Microsoft gave up its observer seat on OpenAI’s board of directors in July and said in a letter seen by CNBC that it can withdraw now because it is satisfied with the structure of the startup’s board since the uprising that led to OpenAI’s brief ouster. Since then, the company’s board of directors has been reorganized.

But in June, a group of current and former OpenAI employees published an article open letter Describes concerns about the rapid growth of the artificial intelligence industry despite a lack of oversight and whistleblower protections for those willing to speak out.

“AI companies have strong financial incentives to avoid effective oversight, and we believe customized corporate governance structures are insufficient to change this,” employees wrote at the time.

Days after the letter was published, a source familiar with the situation confirmed to CNBC that the Federal Trade Commission and the Department of Justice will launch antitrust investigations into OpenAI, Microsoft, and Nvidia, focusing on the conduct of these companies.

FTC Chairman Lina Khan described her agency’s action as “a market investigation into emerging investments and partnerships between artificial intelligence developers and major cloud service providers.”

Current and former employees wrote in the June letter that AI companies have “a wealth of non-public information” about what their technology can do, the extent of security measures they take and the harm the technology poses to different types of risk levels.

“We also understand the serious risks posed by these technologies,” they wrote, adding that the companies “currently have only a tenuous obligation to share some of this information with governments and none with civil society. We do not believe they can all Reliable” shared voluntarily. “

OpenAI’s Superalignment team, declare The organization, which disbanded last May, focused on “scientific and technological breakthroughs to guide and control artificial intelligence systems that are smarter than us.” At the time, OpenAI said it would devote 20% of its computing power to the initiative within four years.

The team was led by OpenAI co-founders Ilya Sutskever and Jan Leike, who disbanded in May after announcing they were leaving the startup. Leike wrote in a post on X that OpenAI’s “safety culture and processes have given way to shiny products.”

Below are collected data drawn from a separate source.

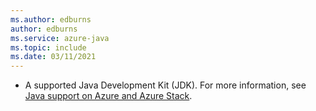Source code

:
```yaml
---
ms.author: edburns
author: edburns
ms.service: azure-java
ms.topic: include
ms.date: 03/11/2021
---
```


- A supported Java Development Kit (JDK). For more information, see [Java support on Azure and Azure Stack](../../fundamentals/java-support-on-azure.md).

Ultraman says On X at the time, he was sad to see Lake leave and that OpenAI had more work to do. Soon after, co-founder Greg Brockman release A statement from Brockman and X’s CEO said the company “increases awareness of the risks and opportunities of AGI so that the world can be better prepared for them.”

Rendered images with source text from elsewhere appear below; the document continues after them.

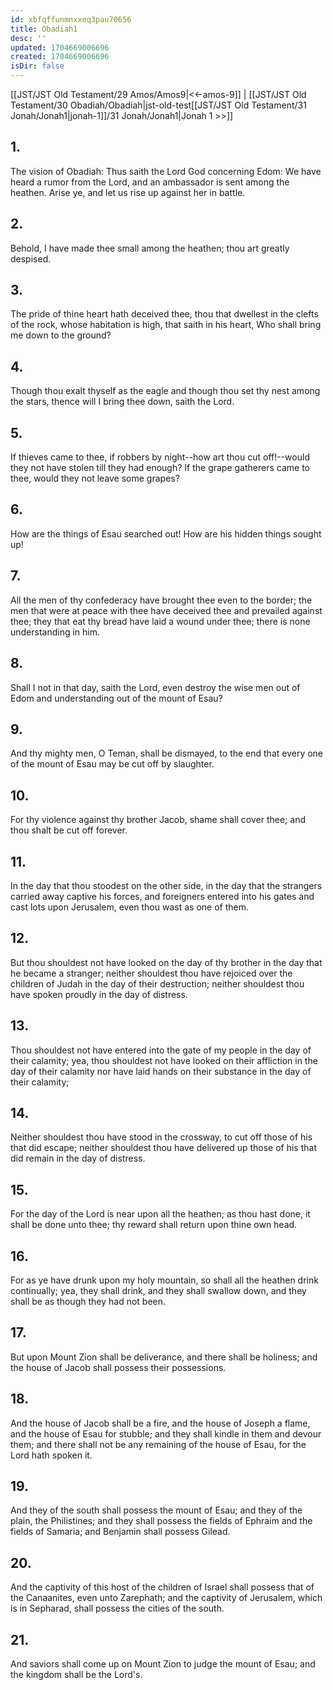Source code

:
 ```yaml
---
id: xbfqffunmnxxeq3pau70656
title: Obadiah1
desc: ''
updated: 1704669006696
created: 1704669006696
isDir: false
---
```

[[JST/JST Old Testament/29 Amos/Amos9|<<-amos-9]] | [[JST/JST Old Testament/30 Obadiah/Obadiah|jst-old-test[[JST/JST Old Testament/31 Jonah/Jonah1|jonah-1]]/31 Jonah/Jonah1|Jonah 1 >>]]
## 1.
The vision of Obadiah: Thus saith the Lord God concerning Edom: We have heard a rumor from the Lord, and an ambassador is sent among the heathen. Arise ye, and let us rise up against her in battle.
## 2.
Behold, I have made thee small among the heathen; thou art greatly despised.
## 3.
The pride of thine heart hath deceived thee, thou that dwellest in the clefts of the rock, whose habitation is high, that saith in his heart, Who shall bring me down to the ground?
## 4.
Though thou exalt thyself as the eagle and though thou set thy nest among the stars, thence will I bring thee down, saith the Lord.
## 5.
If thieves came to thee, if robbers by night\--how art thou cut off!\--would they not have stolen till they had enough? If the grape gatherers came to thee, would they not leave some grapes?
## 6.
How are the things of Esau searched out! How are his hidden things sought up!
## 7.
All the men of thy confederacy have brought thee even to the border; the men that were at peace with thee have deceived thee and prevailed against thee; they that eat thy bread have laid a wound under thee; there is none understanding in him.
## 8.
Shall I not in that day, saith the Lord, even destroy the wise men out of Edom and understanding out of the mount of Esau?
## 9.
And thy mighty men, O Teman, shall be dismayed, to the end that every one of the mount of Esau may be cut off by slaughter.
## 10.
For thy violence against thy brother Jacob, shame shall cover thee; and thou shalt be cut off forever.
## 11.
In the day that thou stoodest on the other side, in the day that the strangers carried away captive his forces, and foreigners entered into his gates and cast lots upon Jerusalem, even thou wast as one of them.
## 12.
But thou shouldest not have looked on the day of thy brother in the day that he became a stranger; neither shouldest thou have rejoiced over the children of Judah in the day of their destruction; neither shouldest thou have spoken proudly in the day of distress.
## 13.
Thou shouldest not have entered into the gate of my people in the day of their calamity; yea, thou shouldest not have looked on their affliction in the day of their calamity nor have laid hands on their substance in the day of their calamity;
## 14.
Neither shouldest thou have stood in the crossway, to cut off those of his that did escape; neither shouldest thou have delivered up those of his that did remain in the day of distress.
## 15.
For the day of the Lord is near upon all the heathen; as thou hast done, it shall be done unto thee; thy reward shall return upon thine own head.
## 16.
For as ye have drunk upon my holy mountain, so shall all the heathen drink continually; yea, they shall drink, and they shall swallow down, and they shall be as though they had not been.
## 17.
But upon Mount Zion shall be deliverance, and there shall be holiness; and the house of Jacob shall possess their possessions.
## 18.
And the house of Jacob shall be a fire, and the house of Joseph a flame, and the house of Esau for stubble; and they shall kindle in them and devour them; and there shall not be any remaining of the house of Esau, for the Lord hath spoken it.
## 19.
And they of the south shall possess the mount of Esau; and they of the plain, the Philistines; and they shall possess the fields of Ephraim and the fields of Samaria; and Benjamin shall possess Gilead.
## 20.
And the captivity of this host of the children of Israel shall possess that of the Canaanites, even unto Zarephath; and the captivity of Jerusalem, which is in Sepharad, shall possess the cities of the south.
## 21.
And saviors shall come up on Mount Zion to judge the mount of Esau; and the kingdom shall be the Lord\'s.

“I joined because I thought OpenAI would be the best place in the world to do this research,” Leike write on X then. “However, for quite some time I had been at odds with OpenAI leadership regarding the company’s core priorities, until we finally reached a breaking point.”

Lake wrote that he believes the company’s bandwidth should focus more on security, surveillance, preparedness, safety and social impact.

“These problems are difficult to solve and I fear we will not achieve this goal,” he wrote at the time. “My team has been sailing against the wind over the past few months. At times we have struggled for (computing resources) and it has become increasingly difficult to complete this important research.”

Leike added that OpenAI must become a “safety-first AGI company.”

“Building machines smarter than humans is inherently dangerous work,” he wrote on Give way to the shining field.